C’è l’infatuazione infantile di Giuseppe per Laura, sullo sfondo dell’imponente Castello Normanno di Ariano Irpino, dove la fantasia fa rivivere le storie degli amori più antichi e impossibili, quelli di Lancillotto e Ginevra, di Orlando e Angelica.

È un amore fatto di guance arrossate solo per uno sguardo o per un contatto lieve … con il cuore che scoppiava.

Diverso è l’amore per Franca, a San Menaio, fatto di appostamenti e goffi tentativi volti a eludere la sorveglianza dei genitori di lei.

E, poi, ci sono i racconti di Vituccio che sulla spiaggia vende frutta fresca per combattere il caldo estivo. Si tratta di storie d’amore intenso e sofferto, come quello tra Eleonora e Totorre, che vivono un sentimento forte, pronto a sfidare le prepotenti pretese del signorotto garganico Duduccio, intenzionato a esercitare sulla ragazza lo ius primae noctis. E nel ricordare questa terribile usanza Messina porta subito il lettore a riflettere sulle innumerevoli umiliazioni subite dalle donne nella storia.

Uno spazio particolare è, inoltre, riservato a Sofia, ragazza bella e seducente, dalle morbide forme. È lei la donna che porta via con sé verità e segreti mia pienamente svelati.

 

E, infine, un valore particolare assume in questo romanzo la tenerezza.

In una conferenza tenuta nel 1988, Raymond  Carver[5], grande narratore dell’Oregon, ricorda una frase di Santa Teresa, tratta dal cap. XXXV della sua autobiografia spirituale: le parole conducono ai fatti (…) preparano l’anima, la rendono pronta e la portano alla tenerezza.

Si tratta di una frase interessante perché presenta due parole inusuali per il nostro tempo, dominato dal materialismo e dalla veemenza: “anima” e “tenerezza”.

Nel capitolo dedicato a alla morte del padre, Messina non nomina mai la parola tenerezza in modo esplicito, ma ce ne fa sentire la presenza nei particolari e risveglia una voce nell’anima. In un’epoca che ha visto fallire modelli autoritari e padri/Narcisi[6], Messina ci fa scoprire il vero senso della paternità in un’espressione: la mano nella mano.

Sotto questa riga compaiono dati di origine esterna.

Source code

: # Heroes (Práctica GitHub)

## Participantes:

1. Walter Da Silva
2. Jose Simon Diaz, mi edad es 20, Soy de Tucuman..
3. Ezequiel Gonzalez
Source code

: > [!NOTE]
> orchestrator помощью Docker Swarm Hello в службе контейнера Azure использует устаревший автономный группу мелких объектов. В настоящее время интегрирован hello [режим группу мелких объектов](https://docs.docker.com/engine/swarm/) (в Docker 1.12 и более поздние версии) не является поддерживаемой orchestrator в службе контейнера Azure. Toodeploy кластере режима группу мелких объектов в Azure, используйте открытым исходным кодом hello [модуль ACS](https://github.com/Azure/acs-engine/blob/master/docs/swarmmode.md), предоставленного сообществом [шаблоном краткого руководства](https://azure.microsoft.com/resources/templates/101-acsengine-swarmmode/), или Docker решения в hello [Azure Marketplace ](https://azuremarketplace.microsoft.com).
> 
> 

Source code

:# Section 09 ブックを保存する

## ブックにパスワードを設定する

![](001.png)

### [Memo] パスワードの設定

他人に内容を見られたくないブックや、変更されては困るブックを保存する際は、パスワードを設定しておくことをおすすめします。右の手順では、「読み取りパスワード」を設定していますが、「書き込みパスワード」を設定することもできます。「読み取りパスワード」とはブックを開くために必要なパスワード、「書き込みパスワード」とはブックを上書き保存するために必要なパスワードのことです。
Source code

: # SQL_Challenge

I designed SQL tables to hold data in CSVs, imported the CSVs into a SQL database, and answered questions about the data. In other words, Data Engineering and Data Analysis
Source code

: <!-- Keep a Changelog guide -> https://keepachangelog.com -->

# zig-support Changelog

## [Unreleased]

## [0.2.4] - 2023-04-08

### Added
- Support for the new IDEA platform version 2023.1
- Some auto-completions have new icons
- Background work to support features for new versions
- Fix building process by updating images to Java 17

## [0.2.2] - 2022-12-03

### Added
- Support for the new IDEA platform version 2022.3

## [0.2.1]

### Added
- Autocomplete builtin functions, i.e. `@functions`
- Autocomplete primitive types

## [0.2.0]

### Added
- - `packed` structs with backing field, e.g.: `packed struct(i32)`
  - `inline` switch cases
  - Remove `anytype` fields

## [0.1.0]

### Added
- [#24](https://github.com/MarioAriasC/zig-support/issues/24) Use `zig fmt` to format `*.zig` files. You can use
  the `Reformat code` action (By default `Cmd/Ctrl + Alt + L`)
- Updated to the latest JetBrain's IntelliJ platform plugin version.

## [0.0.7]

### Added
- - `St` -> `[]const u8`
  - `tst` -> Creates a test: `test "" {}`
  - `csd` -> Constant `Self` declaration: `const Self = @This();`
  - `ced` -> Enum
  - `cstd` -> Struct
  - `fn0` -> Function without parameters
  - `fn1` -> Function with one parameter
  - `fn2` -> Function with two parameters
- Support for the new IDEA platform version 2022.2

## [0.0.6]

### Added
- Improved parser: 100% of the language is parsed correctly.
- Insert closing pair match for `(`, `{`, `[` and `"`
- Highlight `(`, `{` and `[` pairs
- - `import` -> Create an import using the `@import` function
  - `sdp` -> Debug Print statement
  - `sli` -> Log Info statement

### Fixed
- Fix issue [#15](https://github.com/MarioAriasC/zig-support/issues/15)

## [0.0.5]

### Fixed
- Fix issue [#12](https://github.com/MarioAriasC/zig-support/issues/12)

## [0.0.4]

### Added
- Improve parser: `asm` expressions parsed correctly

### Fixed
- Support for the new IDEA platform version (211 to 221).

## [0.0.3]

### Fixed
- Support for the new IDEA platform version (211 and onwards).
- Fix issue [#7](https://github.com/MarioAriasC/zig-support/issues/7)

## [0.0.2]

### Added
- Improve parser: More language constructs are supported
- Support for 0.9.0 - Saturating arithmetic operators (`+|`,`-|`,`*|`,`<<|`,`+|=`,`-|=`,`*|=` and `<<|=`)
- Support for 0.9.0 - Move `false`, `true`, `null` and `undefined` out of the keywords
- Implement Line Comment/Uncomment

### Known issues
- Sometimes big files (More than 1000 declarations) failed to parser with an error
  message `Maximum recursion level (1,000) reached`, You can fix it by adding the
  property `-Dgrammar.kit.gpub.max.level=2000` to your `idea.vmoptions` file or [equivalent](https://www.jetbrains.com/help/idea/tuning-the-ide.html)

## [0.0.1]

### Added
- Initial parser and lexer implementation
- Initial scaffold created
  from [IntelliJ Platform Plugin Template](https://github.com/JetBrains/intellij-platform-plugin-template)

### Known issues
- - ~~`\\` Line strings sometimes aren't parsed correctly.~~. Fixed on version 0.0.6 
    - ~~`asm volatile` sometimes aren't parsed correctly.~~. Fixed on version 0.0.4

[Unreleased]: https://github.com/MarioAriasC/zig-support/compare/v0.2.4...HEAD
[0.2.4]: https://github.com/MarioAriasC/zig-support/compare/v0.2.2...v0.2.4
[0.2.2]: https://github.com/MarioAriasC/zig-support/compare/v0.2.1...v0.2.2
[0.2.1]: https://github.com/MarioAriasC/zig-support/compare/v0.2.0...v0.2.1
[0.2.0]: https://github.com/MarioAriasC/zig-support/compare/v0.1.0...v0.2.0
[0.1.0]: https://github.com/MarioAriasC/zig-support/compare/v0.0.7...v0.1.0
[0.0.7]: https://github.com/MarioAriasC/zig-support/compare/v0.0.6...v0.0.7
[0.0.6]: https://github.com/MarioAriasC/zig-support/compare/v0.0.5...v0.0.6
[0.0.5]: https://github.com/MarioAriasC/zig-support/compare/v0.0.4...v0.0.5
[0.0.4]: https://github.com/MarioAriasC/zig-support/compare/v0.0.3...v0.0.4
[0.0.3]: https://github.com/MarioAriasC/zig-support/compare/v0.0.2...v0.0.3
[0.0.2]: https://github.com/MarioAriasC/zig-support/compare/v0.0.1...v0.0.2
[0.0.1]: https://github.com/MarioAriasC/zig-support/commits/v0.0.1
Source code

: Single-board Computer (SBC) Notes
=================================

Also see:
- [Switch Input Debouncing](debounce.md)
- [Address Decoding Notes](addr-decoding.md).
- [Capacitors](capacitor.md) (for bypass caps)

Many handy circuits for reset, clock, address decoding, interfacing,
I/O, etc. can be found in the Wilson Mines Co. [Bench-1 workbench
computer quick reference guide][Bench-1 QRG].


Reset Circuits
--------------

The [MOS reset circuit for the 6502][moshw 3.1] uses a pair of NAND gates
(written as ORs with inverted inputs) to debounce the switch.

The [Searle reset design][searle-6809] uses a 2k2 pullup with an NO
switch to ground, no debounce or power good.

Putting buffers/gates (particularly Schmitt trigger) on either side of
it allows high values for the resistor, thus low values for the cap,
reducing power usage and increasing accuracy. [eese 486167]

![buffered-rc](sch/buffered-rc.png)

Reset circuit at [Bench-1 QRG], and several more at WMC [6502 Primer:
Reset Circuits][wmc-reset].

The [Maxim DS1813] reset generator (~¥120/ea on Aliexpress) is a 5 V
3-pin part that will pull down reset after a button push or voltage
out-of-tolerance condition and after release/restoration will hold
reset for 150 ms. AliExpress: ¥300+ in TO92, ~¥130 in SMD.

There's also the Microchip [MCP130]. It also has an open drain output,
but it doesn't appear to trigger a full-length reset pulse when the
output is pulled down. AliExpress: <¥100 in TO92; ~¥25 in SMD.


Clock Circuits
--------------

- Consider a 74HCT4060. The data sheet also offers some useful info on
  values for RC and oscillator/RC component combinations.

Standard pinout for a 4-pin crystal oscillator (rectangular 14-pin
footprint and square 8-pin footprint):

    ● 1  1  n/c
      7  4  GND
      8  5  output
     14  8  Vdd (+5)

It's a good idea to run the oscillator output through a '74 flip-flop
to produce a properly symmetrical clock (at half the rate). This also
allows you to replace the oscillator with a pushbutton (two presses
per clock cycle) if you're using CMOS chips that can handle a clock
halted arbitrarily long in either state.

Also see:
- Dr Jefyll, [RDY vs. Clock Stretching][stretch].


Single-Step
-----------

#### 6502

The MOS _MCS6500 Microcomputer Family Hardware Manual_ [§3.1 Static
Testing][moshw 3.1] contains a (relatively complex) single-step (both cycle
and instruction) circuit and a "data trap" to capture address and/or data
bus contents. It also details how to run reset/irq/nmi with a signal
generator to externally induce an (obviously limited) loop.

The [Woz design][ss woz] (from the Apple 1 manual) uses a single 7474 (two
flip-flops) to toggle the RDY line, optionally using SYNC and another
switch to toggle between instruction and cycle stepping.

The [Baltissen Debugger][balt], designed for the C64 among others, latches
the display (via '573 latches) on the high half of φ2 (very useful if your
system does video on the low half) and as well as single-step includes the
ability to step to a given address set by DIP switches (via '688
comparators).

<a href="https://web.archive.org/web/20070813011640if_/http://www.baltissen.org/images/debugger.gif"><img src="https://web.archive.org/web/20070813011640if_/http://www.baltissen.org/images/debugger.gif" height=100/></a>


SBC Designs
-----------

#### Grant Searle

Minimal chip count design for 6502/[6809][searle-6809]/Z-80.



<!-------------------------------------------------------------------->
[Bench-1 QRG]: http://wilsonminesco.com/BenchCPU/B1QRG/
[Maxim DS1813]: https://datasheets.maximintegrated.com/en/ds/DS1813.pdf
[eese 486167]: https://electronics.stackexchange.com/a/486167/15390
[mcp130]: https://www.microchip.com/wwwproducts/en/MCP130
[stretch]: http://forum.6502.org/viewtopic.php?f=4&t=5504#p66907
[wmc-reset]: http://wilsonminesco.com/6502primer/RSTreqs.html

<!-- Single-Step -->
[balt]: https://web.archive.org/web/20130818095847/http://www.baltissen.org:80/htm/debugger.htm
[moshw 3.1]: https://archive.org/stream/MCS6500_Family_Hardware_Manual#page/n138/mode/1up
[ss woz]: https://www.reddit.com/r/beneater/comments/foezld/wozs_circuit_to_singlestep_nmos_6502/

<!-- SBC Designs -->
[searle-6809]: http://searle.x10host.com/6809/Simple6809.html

Un padre, infatti, non è un supereroe che ha sempre le soluzioni pronte, è un uomo che ti accompagna nel viaggio della vita, con tenerezza, fra gioie e dolori, cadute e risalite.

Messina lascia un tocco leggero su questo messaggio: ce lo fa percepire, ma non lo spiega. Pochi tratti sono sufficienti: si sa, la leggerezza è anche un modo di narrare.

Uno scrittore non ha bisogno di troppe pagine per dire quello che ha da dire. Trasforma le parole in azioni, con un linguaggio chiaro e preciso. Le parole infondono vita alle storie raccontate, se usate bene toccano l’anima.

 

Una fondamentale accuratezza d’espressione è il solo e unico principio morale della scrittura[7].

 

E Papaveri rossi lo realizza pienamente.


                                                                    
                                                                                     Teresa D'Errico







[1] - Orazio, Satire, I, 1, 69-70
[2] - W. Siti, Il realismo è l’impossibile, Nottetempo, 2013
[3] - I. Calvino, Le città invisibili, Einaudi,1972
[4] - I. Calvino, Lezioni americane, Garzanti, 1988
[5] -  R. Carver, Il mestiere di scrivere, Einaudi, 2915.
[6] - Questo tema è ben sviluppato in Massimo Recalcati, Il complesso di Telemaco, Feltrinelli, 2013.
[7]  - Ezra Pound, ABC of reading, 1934, ristampato da Garzanti, 2012.